SAKLI DÜNYAYA YOLCULUK. AYDIN ALMILA
Чтение книги онлайн.
Читать онлайн книгу SAKLI DÜNYAYA YOLCULUK - AYDIN ALMILA страница 5
Sonra camekânın önünden başkaları geçti. Adam da hızlı adımlarla oradan uzaklaştı.
Pamir en azından şimdilik izini kaybettirmişti. Yine de temkinli davranacaktı. Dükkân sahibi ortaya çıkana kadar orada durup soluklanmaya karar verdi. Böylelikle zaman da kazanırdı. Anlaşılan ilk trenle evine dönemeyecekti.

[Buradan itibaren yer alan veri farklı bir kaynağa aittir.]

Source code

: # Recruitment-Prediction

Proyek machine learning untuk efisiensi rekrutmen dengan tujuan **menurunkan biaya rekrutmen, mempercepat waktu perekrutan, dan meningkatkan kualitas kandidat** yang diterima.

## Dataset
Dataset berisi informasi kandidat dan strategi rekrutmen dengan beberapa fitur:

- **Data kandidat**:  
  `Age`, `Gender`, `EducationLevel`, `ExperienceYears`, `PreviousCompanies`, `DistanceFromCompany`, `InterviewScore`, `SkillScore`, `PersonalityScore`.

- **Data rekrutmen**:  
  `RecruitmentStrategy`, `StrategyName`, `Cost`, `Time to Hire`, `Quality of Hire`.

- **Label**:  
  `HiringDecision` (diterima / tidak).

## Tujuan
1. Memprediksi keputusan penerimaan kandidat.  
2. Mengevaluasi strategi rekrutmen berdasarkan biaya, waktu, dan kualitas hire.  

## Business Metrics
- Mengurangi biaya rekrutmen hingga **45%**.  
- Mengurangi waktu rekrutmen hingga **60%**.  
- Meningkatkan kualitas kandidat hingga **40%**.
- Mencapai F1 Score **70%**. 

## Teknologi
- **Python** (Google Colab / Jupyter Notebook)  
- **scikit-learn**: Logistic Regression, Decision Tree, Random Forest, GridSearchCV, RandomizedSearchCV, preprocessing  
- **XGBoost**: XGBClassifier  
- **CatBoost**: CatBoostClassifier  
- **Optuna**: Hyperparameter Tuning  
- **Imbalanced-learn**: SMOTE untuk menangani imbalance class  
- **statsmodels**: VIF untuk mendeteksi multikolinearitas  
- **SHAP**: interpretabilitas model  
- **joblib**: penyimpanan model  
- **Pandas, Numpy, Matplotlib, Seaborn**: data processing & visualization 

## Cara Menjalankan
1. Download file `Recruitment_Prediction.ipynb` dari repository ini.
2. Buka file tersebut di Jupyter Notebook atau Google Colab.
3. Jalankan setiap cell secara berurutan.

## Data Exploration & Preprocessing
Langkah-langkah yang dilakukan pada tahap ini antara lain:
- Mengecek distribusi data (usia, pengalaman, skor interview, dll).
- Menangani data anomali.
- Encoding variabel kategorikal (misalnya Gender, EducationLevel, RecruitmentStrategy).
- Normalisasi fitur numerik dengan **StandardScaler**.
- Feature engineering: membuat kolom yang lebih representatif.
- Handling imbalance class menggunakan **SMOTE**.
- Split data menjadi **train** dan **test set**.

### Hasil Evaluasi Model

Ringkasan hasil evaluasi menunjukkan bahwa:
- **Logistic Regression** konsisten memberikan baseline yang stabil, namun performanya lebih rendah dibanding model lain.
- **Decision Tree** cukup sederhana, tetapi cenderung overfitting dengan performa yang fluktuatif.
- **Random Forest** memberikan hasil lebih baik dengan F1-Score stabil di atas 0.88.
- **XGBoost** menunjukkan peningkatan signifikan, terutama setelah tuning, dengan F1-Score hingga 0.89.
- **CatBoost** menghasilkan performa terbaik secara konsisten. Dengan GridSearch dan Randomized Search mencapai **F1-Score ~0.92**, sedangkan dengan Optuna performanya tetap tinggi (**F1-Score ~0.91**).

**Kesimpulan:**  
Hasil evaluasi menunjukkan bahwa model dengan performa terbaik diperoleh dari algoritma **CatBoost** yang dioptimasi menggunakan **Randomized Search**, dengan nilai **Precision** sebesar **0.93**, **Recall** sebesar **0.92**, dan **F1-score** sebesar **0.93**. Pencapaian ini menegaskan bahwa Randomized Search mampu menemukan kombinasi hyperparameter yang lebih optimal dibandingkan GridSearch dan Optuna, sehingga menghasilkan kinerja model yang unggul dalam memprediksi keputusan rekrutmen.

Beklerken emaneti cebinden çıkartıp baktı. Aslında yerinde olup olmadığını kontrol etmek istemişti. Sırtını camekânın alt kısmındaki duvara dayadı. İçerisinin boş olması işine yaramıştı. Ancak o anda, yanında iki çocukla birlikte içeri bir müşteri girince yine tedirgin oldu. Müşteri gözleriyle etrafı kolaçan ederken dükkân sahibine seslendi.
Pamir, dükkân sahibinin gelmesi an meselesi, diye düşündü. Onu görürse hırsız bile sanabilirdi. Müşteri olmadığı belliydi, bir kenara sinmiş bekliyordu. Kimse fark etmeden dışarı çıkmalıydı. Tam aklından geçeni uygulayacakken çocuklardan birinin bakışlarını üzerinde hissetti. Hatta çocuk, saman sarısı kâküllerinin arasından, gözlerini ayırmadan bakıyordu. Sanki sormadığı bir soruya cevap bekliyordu.
Pamir tekrar paniğe kapıldı. Ayağa fırlayıp kapıdan uçarcasına çıktı. Haritayla içinde notun olduğu zarfı cebine koymaya fırsat bulamamıştı.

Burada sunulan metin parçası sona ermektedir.